December 30, 2011

Art Lab helps build ‘creative’ economy

A recent exhibition called “Sticks & Stones” at Art Lab featured well-known Fort Collins artists Bob Koontz and Gary Hixon. Temporary walls with shelving were installed in the storefront on Linden Street, transforming the space into an elegant gallery to best display Koontz’s sculptural jewelry and Hixon’s vibrant paintings. “Sticks & Stones” illuminated the possibilities of Art Lab, a space in which art, experimentation and the entrepreneurial spirit intersect.
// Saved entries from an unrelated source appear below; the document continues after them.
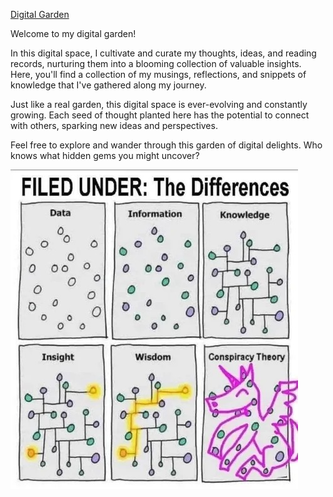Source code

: [Digital Garden](https://dg.aluc.me/)

Welcome to my digital garden!

In this digital space, I cultivate and curate my thoughts, ideas, and reading records, nurturing them into a blooming collection of valuable insights. Here, you'll find a collection of my musings, reflections, and snippets of knowledge that I've gathered along my journey.

Just like a real garden, this digital space is ever-evolving and constantly growing. Each seed of thought planted here has the potential to connect with others, sparking new ideas and perspectives.

Feel free to explore and wander through this garden of digital delights. Who knows what hidden gems you might uncover?

![DIGITAL_GARDEN](./DIGITAL_GARDEN/data_for_info.jpeg)
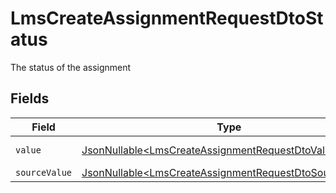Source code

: # LmsCreateAssignmentRequestDtoStatus

The status of the assignment


## Fields

| Field                                                                                                                          | Type                                                                                                                           | Required                                                                                                                       | Description                                                                                                                    | Example                                                                                                                        |
| ------------------------------------------------------------------------------------------------------------------------------ | ------------------------------------------------------------------------------------------------------------------------------ | ------------------------------------------------------------------------------------------------------------------------------ | ------------------------------------------------------------------------------------------------------------------------------ | ------------------------------------------------------------------------------------------------------------------------------ |
| `value`                                                                                                                        | [JsonNullable\<LmsCreateAssignmentRequestDtoValue>](../../models/components/LmsCreateAssignmentRequestDtoValue.md)             | :heavy_minus_sign:                                                                                                             | N/A                                                                                                                            | in-progress                                                                                                                    |
| `sourceValue`                                                                                                                  | [JsonNullable\<LmsCreateAssignmentRequestDtoSourceValue>](../../models/components/LmsCreateAssignmentRequestDtoSourceValue.md) | :heavy_minus_sign:                                                                                                             | N/A                                                                                                                            |                                                                                                                                |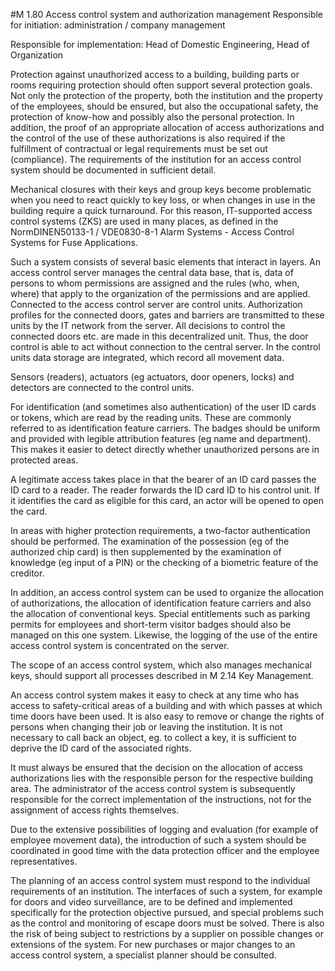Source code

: #M 1.80 Access control system and authorization management
Responsible for initiation: administration / company management

Responsible for implementation: Head of Domestic Engineering, Head of Organization

Protection against unauthorized access to a building, building parts or rooms requiring protection should often support several protection goals. Not only the protection of the property, both the institution and the property of the employees, should be ensured, but also the occupational safety, the protection of know-how and possibly also the personal protection. In addition, the proof of an appropriate allocation of access authorizations and the control of the use of these authorizations is also required if the fulfillment of contractual or legal requirements must be set out (compliance). The requirements of the institution for an access control system should be documented in sufficient detail.

Mechanical closures with their keys and group keys become problematic when you need to react quickly to key loss, or when changes in use in the building require a quick turnaround. For this reason, IT-supported access control systems (ZKS) are used in many places, as defined in the NormDINEN50133-1 / VDE0830-8-1 Alarm Systems - Access Control Systems for Fuse Applications.

Such a system consists of several basic elements that interact in layers. An access control server manages the central data base, that is, data of persons to whom permissions are assigned and the rules (who, when, where) that apply to the organization of the permissions and are applied. Connected to the access control server are control units. Authorization profiles for the connected doors, gates and barriers are transmitted to these units by the IT network from the server. All decisions to control the connected doors etc. are made in this decentralized unit. Thus, the door control is able to act without connection to the central server. In the control units data storage are integrated, which record all movement data.

Sensors (readers), actuators (eg actuators, door openers, locks) and detectors are connected to the control units.

For identification (and sometimes also authentication) of the user ID cards or tokens, which are read by the reading units. These are commonly referred to as identification feature carriers. The badges should be uniform and provided with legible attribution features (eg name and department). This makes it easier to detect directly whether unauthorized persons are in protected areas.

A legitimate access takes place in that the bearer of an ID card passes the ID card to a reader. The reader forwards the ID card ID to his control unit. If it identifies the card as eligible for this card, an actor will be opened to open the card.

In areas with higher protection requirements, a two-factor authentication should be performed. The examination of the possession (eg of the authorized chip card) is then supplemented by the examination of knowledge (eg input of a PIN) or the checking of a biometric feature of the creditor.

In addition, an access control system can be used to organize the allocation of authorizations, the allocation of identification feature carriers and also the allocation of conventional keys. Special entitlements such as parking permits for employees and short-term visitor badges should also be managed on this one system. Likewise, the logging of the use of the entire access control system is concentrated on the server.

The scope of an access control system, which also manages mechanical keys, should support all processes described in M 2.14 Key Management.

An access control system makes it easy to check at any time who has access to safety-critical areas of a building and with which passes at which time doors have been used. It is also easy to remove or change the rights of persons when changing their job or leaving the institution. It is not necessary to call back an object, eg. to collect a key, it is sufficient to deprive the ID card of the associated rights.

It must always be ensured that the decision on the allocation of access authorizations lies with the responsible person for the respective building area. The administrator of the access control system is subsequently responsible for the correct implementation of the instructions, not for the assignment of access rights themselves.

Due to the extensive possibilities of logging and evaluation (for example of employee movement data), the introduction of such a system should be coordinated in good time with the data protection officer and the employee representatives.

The planning of an access control system must respond to the individual requirements of an institution. The interfaces of such a system, for example for doors and video surveillance, are to be defined and implemented specifically for the protection objective pursued, and special problems such as the control and monitoring of escape doors must be solved. There is also the risk of being subject to restrictions by a supplier on possible changes or extensions of the system. For new purchases or major changes to an access control system, a specialist planner should be consulted.



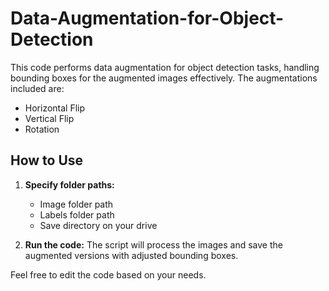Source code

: # Data-Augmentation-for-Object-Detection


This code performs data augmentation for object detection tasks, handling bounding boxes for the augmented images effectively. The augmentations included are:

- Horizontal Flip
- Vertical Flip
- Rotation

## How to Use

1. **Specify folder paths:**
   - Image folder path
   - Labels folder path
   - Save directory on your drive

2. **Run the code:** The script will process the images and save the augmented versions with adjusted bounding boxes.

Feel free to edit the code based on your needs.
Art Lab Fort Collins is a cooperative, experimental art space open to the spectrum of creatives, including but not limited to fine artists, musicians and performers. “The idea for Art Lab came from having artists hanging art in the Toolbox offices,” says Dawn Putney, one of the founders and owner of Toolbox Creative. “We saw that some artists didn’t know what to do. It’s a way to help build the design and creative economy and a cool Fort Collins experience.”

Now in its second year and second location, Art Lab is not only a resource for artists, but a training ground for the business of art. “Resources for artists are desperately needed,” says Putney. “Art Lab gives people the latitude to experiment in an accessible and safe space.” Accessibility extends to financial considerations. For visual artists, Art Lab requires a two-week commitment and no commission is taken. Artists keep what they make on sales, and one may offset small usage fees by volunteering.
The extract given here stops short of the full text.